* [TASK TO CARRY OUT] Exactly as written, write out the lines below from the first to the one containing "PCBs (Hanno Kappen)", inclusive. Pictures do not belong in the copy.

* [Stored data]
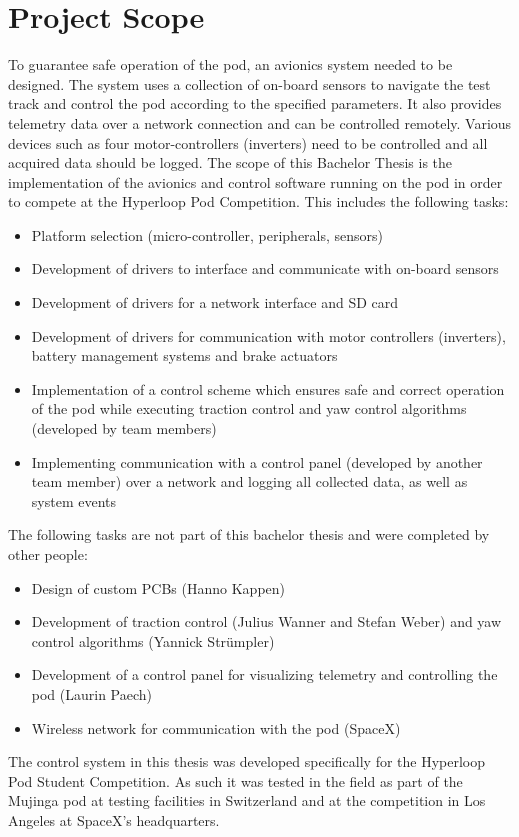 \section{Project Scope}

To guarantee safe operation of the pod, an avionics system needed to be designed. The system uses a collection of on-board sensors to navigate the test track and control the pod according to the specified parameters. It also provides telemetry data over a network connection and can be controlled remotely. Various devices such as four motor-controllers (inverters) need to be controlled and all acquired data should be logged. The scope of this Bachelor Thesis is the implementation of the avionics and control software running on the pod in order to compete at the Hyperloop Pod Competition. This includes the following tasks:

\begin{itemize}
    \item Platform selection (micro-controller, peripherals, sensors)
    \item Development of drivers to interface and communicate with on-board sensors
    \item Development of drivers for a network interface and SD card
    \item Development of drivers for communication with motor controllers (inverters), battery management systems and brake actuators
    \item Implementation of a control scheme which ensures safe and correct operation of the pod while executing traction control and yaw control algorithms (developed by team members)
    \item Implementing communication with a control panel (developed by another team member) over a network and logging all collected data, as well as system events
\end{itemize}

The following tasks are not part of this bachelor thesis and were completed by other people:

\begin{itemize}
    \item Design of custom PCBs (Hanno Kappen)
    \item Development of traction control (Julius Wanner and Stefan Weber) and yaw control algorithms (Yannick Strümpler)
    \item Development of a control panel for visualizing telemetry and controlling the pod (Laurin Paech)
    \item Wireless network for communication with the pod (SpaceX)
\end{itemize}

The control system in this thesis was developed specifically for the Hyperloop Pod Student Competition. As such it was tested in the field as part of the Mujinga pod at testing facilities in Switzerland and at the competition in Los Angeles at SpaceX's headquarters.

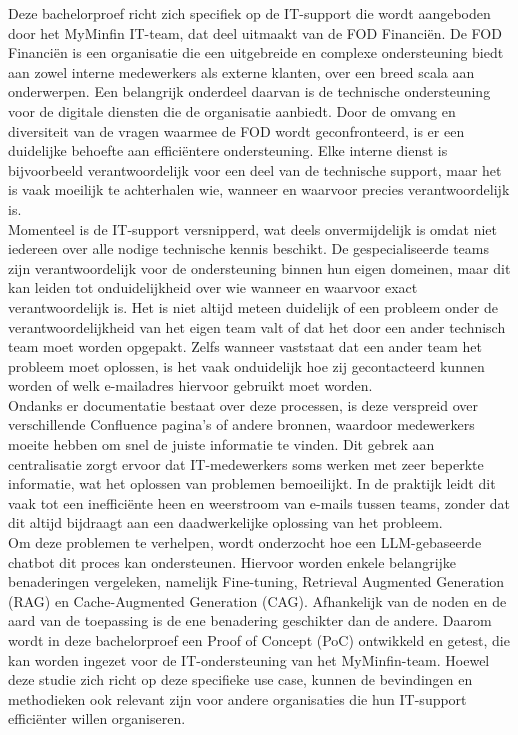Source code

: Deze bachelorproef richt zich specifiek op de IT-support die wordt aangeboden door het MyMinfin IT-team, dat deel uitmaakt van de FOD Financiën. De FOD Financiën is een organisatie die een uitgebreide en complexe ondersteuning biedt aan zowel interne medewerkers als externe klanten, over een breed scala aan onderwerpen. Een belangrijk onderdeel daarvan is de technische ondersteuning voor de digitale diensten die de organisatie aanbiedt. Door de omvang en diversiteit van de vragen waarmee de FOD wordt geconfronteerd, is er een duidelijke behoefte aan efficiëntere ondersteuning. Elke interne dienst is bijvoorbeeld verantwoordelijk voor een deel van de technische support, maar het is vaak moeilijk te achterhalen wie, wanneer en waarvoor precies verantwoordelijk is.
\\[1em]
Momenteel is de IT-support versnipperd, wat deels onvermijdelijk is omdat niet iedereen over alle nodige technische kennis beschikt. De gespecialiseerde teams zijn verantwoordelijk voor de ondersteuning binnen hun eigen domeinen, maar dit kan leiden tot onduidelijkheid over wie wanneer en waarvoor exact verantwoordelijk is. Het is niet altijd meteen duidelijk of een probleem onder de verantwoordelijkheid van het eigen team valt of dat het door een ander technisch team moet worden opgepakt. Zelfs wanneer vaststaat dat een ander team het probleem moet oplossen, is het vaak onduidelijk hoe zij gecontacteerd kunnen worden of welk e-mailadres hiervoor gebruikt moet worden.
\\[1em]
Ondanks er documentatie bestaat over deze processen, is deze verspreid over verschillende Confluence pagina’s of andere bronnen, waardoor medewerkers moeite hebben om snel de juiste informatie te vinden. Dit gebrek aan centralisatie zorgt ervoor dat IT-medewerkers soms werken met zeer beperkte informatie, wat het oplossen van problemen bemoeilijkt. In de praktijk leidt dit vaak tot een inefficiënte heen en weerstroom van e-mails tussen teams, zonder dat dit altijd bijdraagt aan een daadwerkelijke oplossing van het probleem.
\\[1em]
Om deze problemen te verhelpen, wordt onderzocht hoe een LLM-gebaseerde chatbot dit proces kan ondersteunen. Hiervoor worden enkele belangrijke benaderingen vergeleken, namelijk Fine-tuning, Retrieval Augmented Generation (RAG) en Cache-Augmented Generation (CAG). Afhankelijk van de noden en de aard van de toepassing is de ene benadering geschikter dan de andere. Daarom wordt in deze bachelorproef een Proof of Concept (PoC) ontwikkeld en getest, die kan worden ingezet voor de IT-ondersteuning van het MyMinfin-team. Hoewel deze studie zich richt op deze specifieke use case, kunnen de bevindingen en methodieken ook relevant zijn voor andere organisaties die hun IT-support efficiënter willen organiseren.

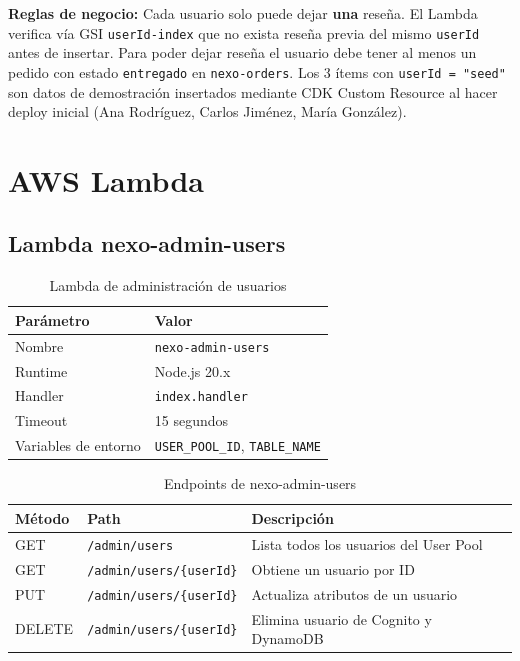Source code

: \documentclass[12pt,a4paper]{article}
\begin{document}
\begin{nexobox}
\textbf{Reglas de negocio:} Cada usuario solo puede dejar \textbf{una} reseña.
El Lambda verifica vía GSI \texttt{userId-index} que no exista reseña previa del mismo
\texttt{userId} antes de insertar. Para poder dejar reseña el usuario debe tener al
menos un pedido con estado \texttt{entregado} en \texttt{nexo-orders}.
Los 3 ítems con \texttt{userId = "seed"} son datos de demostración insertados mediante
CDK Custom Resource al hacer deploy inicial (Ana Rodríguez, Carlos Jiménez, María González).
\end{nexobox}

\section{AWS Lambda}

\subsection{Lambda nexo-admin-users}

\begin{table}[H]
\centering
\begin{tabular}{@{}ll@{}}
\toprule
\textbf{Parámetro} & \textbf{Valor} \\
\midrule
Nombre & \texttt{nexo-admin-users} \\
Runtime & Node.js 20.x \\
Handler & \texttt{index.handler} \\
Timeout & 15 segundos \\
Variables de entorno & \texttt{USER\_POOL\_ID}, \texttt{TABLE\_NAME} \\
\bottomrule
\end{tabular}
\caption{Lambda de administración de usuarios}
\end{table}

\begin{table}[H]
\centering
\begin{tabular}{@{}lll@{}}
\toprule
\textbf{Método} & \textbf{Path} & \textbf{Descripción} \\
\midrule
GET & \texttt{/admin/users} & Lista todos los usuarios del User Pool \\
GET & \texttt{/admin/users/\{userId\}} & Obtiene un usuario por ID \\
PUT & \texttt{/admin/users/\{userId\}} & Actualiza atributos de un usuario \\
DELETE & \texttt{/admin/users/\{userId\}} & Elimina usuario de Cognito y DynamoDB \\
\bottomrule
\end{tabular}
\caption{Endpoints de nexo-admin-users}
\end{table}
\end{document}
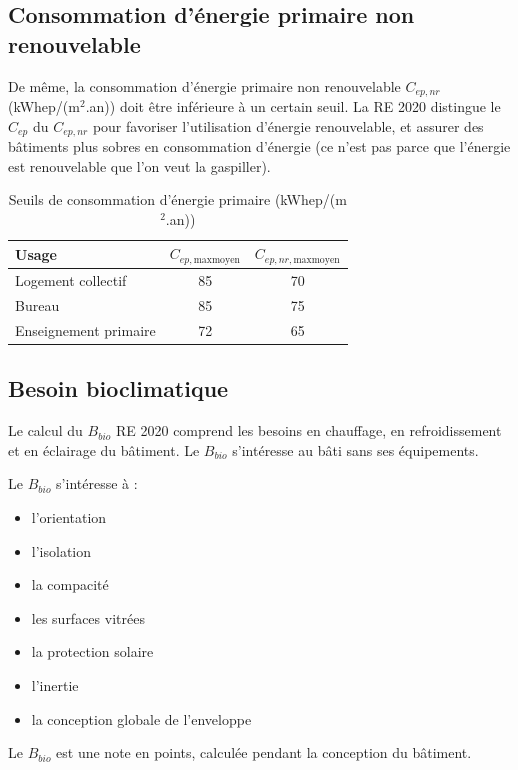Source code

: \subsection*{Consommation d'énergie primaire non renouvelable}
De même, la consommation d'énergie primaire non renouvelable $C_{ep,nr}$ (kWhep/(m$^2$.an)) doit être inférieure à un certain seuil. La RE 2020 distingue le $C_{ep}$ du $C_{ep,nr}$ pour favoriser l'utilisation d'énergie renouvelable, et assurer des bâtiments plus sobres en consommation d'énergie (ce n'est pas parce que l'énergie est renouvelable que l'on veut la gaspiller).

\begin{table}[htbp]
\centering
\caption{Seuils de consommation d'énergie primaire (kWhep/(m$^2$.an))}
\label{tab:cep-seuils}
\begin{tabular}{l|c|c}

\textbf{Usage} & \textbf{$C_{ep,\mathrm{maxmoyen}}$} & \textbf{$C_{ep,nr,\mathrm{maxmoyen}}$} \\
\hline
Logement collectif & 85 & 70 \\
Bureau & 85 & 75 \\
Enseignement primaire & 72 & 65 \\

\end{tabular}
\end{table}

\subsection*{Besoin bioclimatique}
Le calcul du $B_{bio}$ RE 2020 comprend les besoins en chauffage, en refroidissement et en éclairage du bâtiment.
Le $B_{bio}$ s'intéresse au bâti sans ses équipements.

Le $B_{bio}$ s'intéresse à :
\begin{itemize}
  \item l'orientation
  \item l'isolation
  \item la compacité
  \item les surfaces vitrées
  \item la protection solaire
  \item l'inertie
  \item la conception globale de l'enveloppe
\end{itemize}

Le $B_{bio}$ est une note en points, calculée pendant la conception du bâtiment.

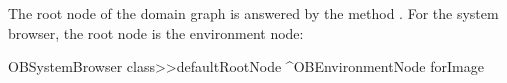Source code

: \documentclass[a4paper,10pt,twoside]{book}
\begin{document}
The root node of the domain graph is answered by the method . For the system browser, the root node is the environment node:

\begin{code}{}
OBSystemBrowser class>>defaultRootNode
	^OBEnvironmentNode forImage
\end{code}





\end{document}

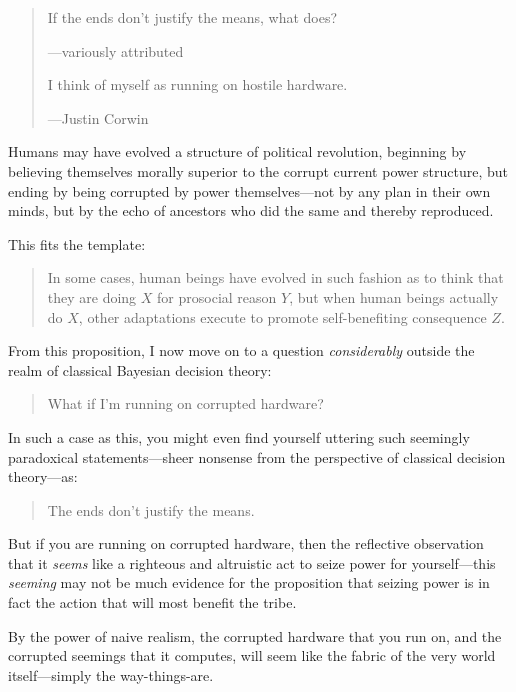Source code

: \begin{quote}
{
 If the ends don't justify the means, what does?}

{\raggedleft
 {}---variously attributed
\par}



{
 I think of myself as running on hostile hardware.}

{\raggedleft
 {}---Justin Corwin
\par}
\end{quote}



{
 Humans may have evolved a structure of political revolution,
beginning by believing themselves morally superior to the corrupt
current power structure, but ending by being corrupted by power
themselves{}---not by any plan in their own minds, but by the echo of
ancestors who did the same and thereby reproduced.}

{
 This fits the template:}

\begin{quote}
{
 In some cases, human beings have evolved in such fashion as to
think that they are doing $X$ for prosocial reason $Y$, but when human
beings actually do $X$, other adaptations execute to promote
self-benefiting consequence $Z$.}
\end{quote}

{
 From this proposition, I now move on to a question
\textit{considerably} outside the realm of classical Bayesian decision
theory:}

\begin{quote}
{
  What if I'm running on corrupted hardware?}
\end{quote}

{
 In such a case as this, you might even find yourself uttering such
seemingly paradoxical statements---sheer nonsense from the perspective
of classical decision theory---as:}

\begin{quote}
{
  The ends don't justify the means.}
\end{quote}

{
 But if you are running on corrupted hardware, then the reflective
observation that it \textit{seems} like a righteous and altruistic act
to seize power for yourself---this \textit{seeming} may not be much
evidence for the proposition that seizing power is in fact the action
that will most benefit the tribe.}

{
 By the power of naive realism, the corrupted hardware that you run
on, and the corrupted seemings that it computes, will seem like the
fabric of the very world itself---simply the way-things-are.}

* [ANSWER SECTION]
 \section{Project Scope}

To guarantee safe operation of the pod, an avionics system needed to be designed. The system uses a collection of on-board sensors to navigate the test track and control the pod according to the specified parameters. It also provides telemetry data over a network connection and can be controlled remotely. Various devices such as four motor-controllers (inverters) need to be controlled and all acquired data should be logged. The scope of this Bachelor Thesis is the implementation of the avionics and control software running on the pod in order to compete at the Hyperloop Pod Competition. This includes the following tasks:

\begin{itemize}
    \item Platform selection (micro-controller, peripherals, sensors)
    \item Development of drivers to interface and communicate with on-board sensors
    \item Development of drivers for a network interface and SD card
    \item Development of drivers for communication with motor controllers (inverters), battery management systems and brake actuators
    \item Implementation of a control scheme which ensures safe and correct operation of the pod while executing traction control and yaw control algorithms (developed by team members)
    \item Implementing communication with a control panel (developed by another team member) over a network and logging all collected data, as well as system events
\end{itemize}

The following tasks are not part of this bachelor thesis and were completed by other people:

\begin{itemize}
    \item Design of custom PCBs (Hanno Kappen)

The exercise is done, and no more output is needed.